Friday, July 24, 2020

Imperfect

I should have ridden to the College Inn Pub from Foster Island.  Vanishing Seattle, and all.  I’m not sure why I didn’t other than that I don’t know how to be with people anymore.  After just five or six months.  What will happen after two years?

Maybe not all that much if at least you get to do something like this: a quick swim in the least pastoral lake, followed by an urban jaunt to surprisingly open food truck if that’s what you want and then, a rendezvous on top of a covered freeway.

And so why not take the most reasonable route through the forested part until descending to the main lake and the impatient car route to the museum of trees?  There’s only one way into the promontory and what a nice place to hang out wondering together about statues and history.
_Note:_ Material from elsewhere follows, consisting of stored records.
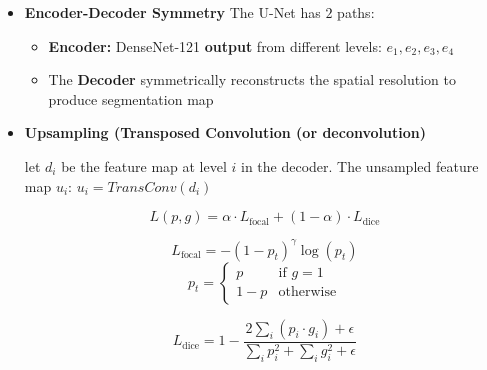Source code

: \documentclass[../main.tex]{subfiles}
\begin{document}
\begin{itemize}
    \item \textbf{Encoder-Decoder Symmetry}
    The U-Net has $2$ paths:
    \begin{itemize}
        \item  \textbf{Encoder:} DenseNet-121 \textbf{output} from different levels: $e_1, e_2, e_3, e_4$
        \item The \textbf{Decoder} symmetrically reconstructs the spatial resolution to produce segmentation map
    \end{itemize}

    \item \textbf{Upsampling (Transposed Convolution (or deconvolution)}

    let $d_i$ be the feature map at level $i$ in the decoder. The unsampled feature map $u_i$: $u_i = TransConv(d_i)$

\begin{equation}
    L(p, g) = \alpha \cdot L_{\text{focal}} + (1 - \alpha) \cdot L_{\text{dice}}
\end{equation}

\begin{equation}
    L_{\text{focal}} = - (1 - p_t)^\gamma \log(p_t)
\end{equation}
\[
p_t =
\begin{cases}
    p & \text{if } g = 1 \\
    1 - p & \text{otherwise}
\end{cases}
\]

\begin{equation}
    L_{\text{dice}} = 1 - \frac{2 \sum_{i} (p_i \cdot g_i) + \epsilon}{\sum_{i} p_i^2 + \sum_{i} g_i^2 + \epsilon}
\end{equation}
    
\end{itemize}
\end{document}
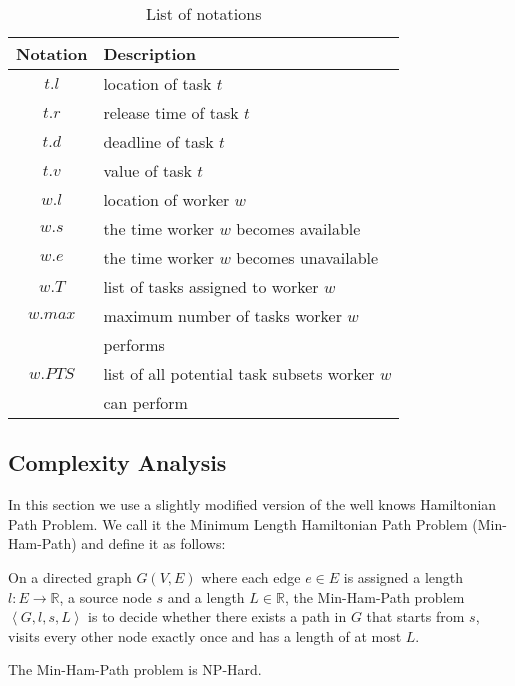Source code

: \begin{table}
\label{tab:notation}
\begin{center}
\begin{tabular}{| c | l |} \hline
Notation	&	Description \\ \hline
$t.l$			&	location of task $t$ \\ \hline
$t.r$			&	release time of task $t$ \\ \hline
$t.d$		& 	deadline of task $t$ \\ \hline
$t.v$		&	value of task $t$ \\ \hline
$w.l$		&	location of worker $w$ \\ \hline
$w.s$		&	the time worker $w$ becomes available \\ \hline
$w.e$		&	the time worker $w$ becomes unavailable \\ \hline
$w.T$		&	list of tasks assigned to worker $w$ \\ \hline
$w.max$	&	maximum number of tasks worker $w$ \\
				&	performs \\ \hline
$w.PTS$	&	list of all potential task subsets worker $w$ \\
				&	can perform \\ \hline
\end{tabular}
\caption{List of notations}
\end{center}
\end{table}

\subsection{Complexity Analysis}

In this section we use a slightly modified version of the well knows Hamiltonian Path Problem. We call it the Minimum Length Hamiltonian Path Problem (Min-Ham-Path) and define it as follows:

\begin{definition}
On a directed graph $G(V,E)$ where each edge $e \in E$ is assigned a length $l: E \rightarrow \mathbb{R}$, a source node $s$ and a length $L \in \mathbb{R}$, the Min-Ham-Path problem $\left\langle G, l, s, L \right\rangle$ is to decide whether there exists a path in $G$ that starts from $s$, visits every other node exactly once and has a length of at most $L$.
\end{definition}

\begin{theorem}
\label{th:MinHam}
The Min-Ham-Path problem is NP-Hard.
\end{theorem}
I keep thinking about how we often define ourselves by our oppositions; one has to have standards and there’s got to be some ontological principle that determines differences; hard cases make bad law as they say, so no doubt we agree about a lot more than we disagree about, even though the latter make for better rants.
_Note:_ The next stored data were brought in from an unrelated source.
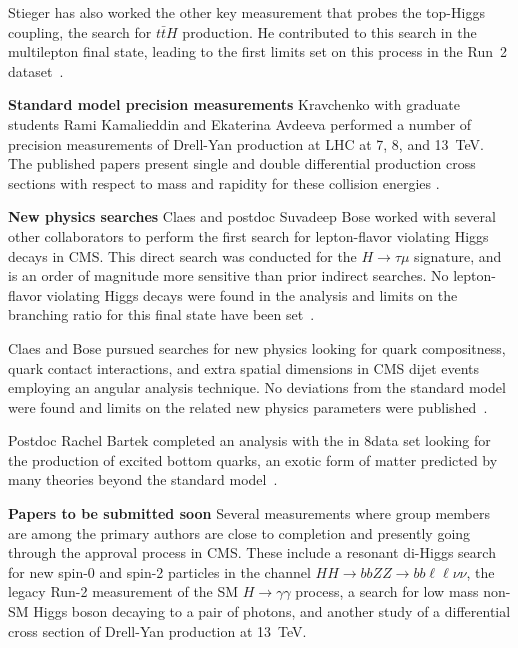 Stieger has also worked the other key measurement that probes the top-Higgs
coupling, the search for $t\bar{t}H$ production.  He contributed to
this search in the multilepton final state, leading to the first limits set
on this process in the Run~2 dataset~\cite{bib:ttHmultilep}.

{\bf Standard model precision measurements} Kravchenko with graduate students Rami Kamalieddin and Ekaterina Avdeeva performed a number of precision measurements of Drell-Yan production at LHC at 7, 8, and 13~TeV. The published papers present single and double differential production cross sections with respect to mass and rapidity for these collision energies \cite{bib:DY7,bib:DY8,bib:DY13}.

{\bf New physics searches}
Claes and postdoc Suvadeep Bose worked with several other collaborators to perform the first search for lepton-flavor violating Higgs decays in CMS. This direct search was conducted for the $H\rightarrow \tau\mu$ signature, and is an order of magnitude more sensitive than prior indirect searches. No lepton-flavor violating Higgs decays were found in the analysis and limits on the branching ratio for this final state have been set~\cite{bib:higgs-LFV}.

Claes and Bose pursued searches for new physics looking for quark compositness, quark contact interactions, and extra spatial dimensions in CMS dijet events employing an angular analysis technique. No deviations from the standard model were found and limits on the related new physics parameters were published~\cite{bib:quark-compositness-etc}.

Postdoc Rachel Bartek completed an analysis with the in 8\TeV data set looking for the production of excited bottom quarks, an exotic form of matter predicted by many theories beyond the standard model~\cite{bib:bstar}. 

{\bf Papers to be submitted soon} Several measurements where group members are among the primary authors are close to completion and presently going through the approval process in CMS. These include a resonant di-Higgs search for new spin-0 and spin-2 particles in the channel $HH\to bbZZ\to bb\ell\ell\nu\nu$, the legacy Run-2 measurement of the SM $H\to\gamma\gamma$ process, a search for low mass non-SM Higgs boson decaying to a pair of photons, and another study of a differential cross section of Drell-Yan production at 13~TeV.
Here’s a thing as I see it: you can recognize that there are options that would have been better while still accepting what happened when given the context for it.  Most decisions are probably made at the moment they were made and as long as, on balance, they were an instance in a larger collection of decisions that produced something valuable, we can bracket that decision in context of the context it was made.

For instance, Abraham Lincoln was a great human being and also one, from all that I’ve read, a greatly human being.  We want to recognize his imperfections while still recognizing that, in spite of those imperfections, his efforts were good enough—so long as perfection doesn’t become an enemy of the good.